Projects
2022

Visualizations of Wittgenstein's Nachlass

github.com/fkettelhoit/wittgenstein-work-sources-viz

As part of my PhD, I created visualizations of the correspondence between Ludwig Wittgenstein's posthumous works (edited by the Nachlass executors) and the sources in Wittgenstein's own documents in the Nachlass, especially for the Remarks on the Foundations of Mathematics.

Here are some examples:

Visualization of RFM 2 Visualization of RFM 5

The Problem of Wittgenstein's “Works”

The “works” of Wittgenstein that were published after his death by the three literary executors G.E.M. Anscombe, Rush Rhees and Georg Henrik von Wright have often been the target of criticism, giving rise to the question of what can even be considered a “work” by Wittgenstein.

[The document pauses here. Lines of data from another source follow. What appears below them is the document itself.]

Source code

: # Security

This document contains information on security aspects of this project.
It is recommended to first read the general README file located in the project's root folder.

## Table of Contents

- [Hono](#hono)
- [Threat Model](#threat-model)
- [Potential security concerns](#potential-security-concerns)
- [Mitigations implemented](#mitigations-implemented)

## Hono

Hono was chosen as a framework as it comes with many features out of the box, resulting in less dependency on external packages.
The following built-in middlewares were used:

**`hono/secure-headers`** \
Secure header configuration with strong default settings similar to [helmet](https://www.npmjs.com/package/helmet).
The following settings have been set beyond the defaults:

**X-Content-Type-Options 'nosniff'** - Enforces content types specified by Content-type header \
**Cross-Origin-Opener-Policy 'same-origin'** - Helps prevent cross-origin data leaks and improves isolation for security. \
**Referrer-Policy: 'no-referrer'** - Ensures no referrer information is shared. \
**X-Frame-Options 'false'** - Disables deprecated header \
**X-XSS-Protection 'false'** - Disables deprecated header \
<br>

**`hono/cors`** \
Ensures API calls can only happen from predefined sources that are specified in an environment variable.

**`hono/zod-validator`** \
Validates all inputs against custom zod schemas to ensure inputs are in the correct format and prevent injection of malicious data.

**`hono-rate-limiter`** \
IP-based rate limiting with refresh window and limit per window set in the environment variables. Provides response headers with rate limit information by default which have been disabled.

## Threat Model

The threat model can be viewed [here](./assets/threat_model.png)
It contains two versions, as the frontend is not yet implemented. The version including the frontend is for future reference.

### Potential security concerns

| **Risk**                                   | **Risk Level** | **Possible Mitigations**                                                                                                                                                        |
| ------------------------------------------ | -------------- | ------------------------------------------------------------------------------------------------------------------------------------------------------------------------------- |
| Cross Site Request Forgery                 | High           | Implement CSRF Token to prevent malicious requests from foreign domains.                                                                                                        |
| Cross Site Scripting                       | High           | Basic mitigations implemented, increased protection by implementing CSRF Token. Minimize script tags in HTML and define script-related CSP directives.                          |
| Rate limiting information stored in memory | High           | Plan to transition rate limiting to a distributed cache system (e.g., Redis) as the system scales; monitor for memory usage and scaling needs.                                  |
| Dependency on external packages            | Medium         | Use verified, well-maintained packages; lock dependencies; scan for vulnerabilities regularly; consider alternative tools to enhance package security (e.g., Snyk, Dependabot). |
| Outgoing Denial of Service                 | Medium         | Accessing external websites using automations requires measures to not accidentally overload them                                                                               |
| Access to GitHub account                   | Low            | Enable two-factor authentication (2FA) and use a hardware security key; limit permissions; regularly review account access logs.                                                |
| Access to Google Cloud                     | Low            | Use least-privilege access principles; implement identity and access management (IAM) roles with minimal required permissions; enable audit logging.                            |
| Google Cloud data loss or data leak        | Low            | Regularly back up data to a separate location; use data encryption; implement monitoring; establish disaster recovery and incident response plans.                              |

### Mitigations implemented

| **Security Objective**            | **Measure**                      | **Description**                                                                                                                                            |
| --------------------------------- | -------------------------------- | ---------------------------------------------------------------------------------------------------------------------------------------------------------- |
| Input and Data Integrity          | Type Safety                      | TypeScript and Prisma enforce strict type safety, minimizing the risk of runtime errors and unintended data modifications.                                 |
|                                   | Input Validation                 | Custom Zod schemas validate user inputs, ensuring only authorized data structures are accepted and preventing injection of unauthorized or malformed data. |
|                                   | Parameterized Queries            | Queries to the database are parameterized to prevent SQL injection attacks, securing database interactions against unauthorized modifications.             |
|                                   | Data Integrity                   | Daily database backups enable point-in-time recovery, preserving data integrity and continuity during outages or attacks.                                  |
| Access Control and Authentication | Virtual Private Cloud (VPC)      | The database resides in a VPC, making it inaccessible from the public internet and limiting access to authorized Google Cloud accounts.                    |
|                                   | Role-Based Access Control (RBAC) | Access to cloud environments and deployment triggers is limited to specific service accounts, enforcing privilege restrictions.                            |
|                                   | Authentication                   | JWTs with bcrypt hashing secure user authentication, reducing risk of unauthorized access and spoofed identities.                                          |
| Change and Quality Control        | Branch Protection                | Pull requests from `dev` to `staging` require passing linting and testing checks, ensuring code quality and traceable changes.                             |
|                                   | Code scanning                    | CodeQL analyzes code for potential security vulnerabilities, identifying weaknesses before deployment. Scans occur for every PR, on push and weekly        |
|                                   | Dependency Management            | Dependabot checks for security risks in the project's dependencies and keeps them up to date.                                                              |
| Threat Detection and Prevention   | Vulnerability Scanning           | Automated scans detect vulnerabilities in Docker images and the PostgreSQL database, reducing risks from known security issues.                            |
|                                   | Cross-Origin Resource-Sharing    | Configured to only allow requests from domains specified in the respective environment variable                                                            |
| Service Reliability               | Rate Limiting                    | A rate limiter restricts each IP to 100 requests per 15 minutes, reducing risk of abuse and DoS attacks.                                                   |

The Remarks on the Foundations of Mathematics (RFM), first published in 1956 and then heavily revised and expanded in 1974, are certainly one of the most problematic publications in this regard, as the literary executors themselves pointed out:

The Remarks on the Foundations of Mathematics occupy a nearly unique, and not altogether happy, position among the posthumous publications. In addition to the relatively finished Part I, corresponding to typescripts 222, 223, and 224 of the catalogue and constituting the second half of the pre-war version of the Investigations, the Remarks contain selections from several manuscripts (117, 121, 122, 124, 125, 126, and 127). In the revised edition of 1974 (English translation 1978) the selections from those manuscripts were somewhat enlarged and a further manuscript (164) which was not known to the editors at the time of the first edition was added, practically without omissions. A publication of the manuscripts in toto, however, seemed to us excluded even at the time of preparing the new edition.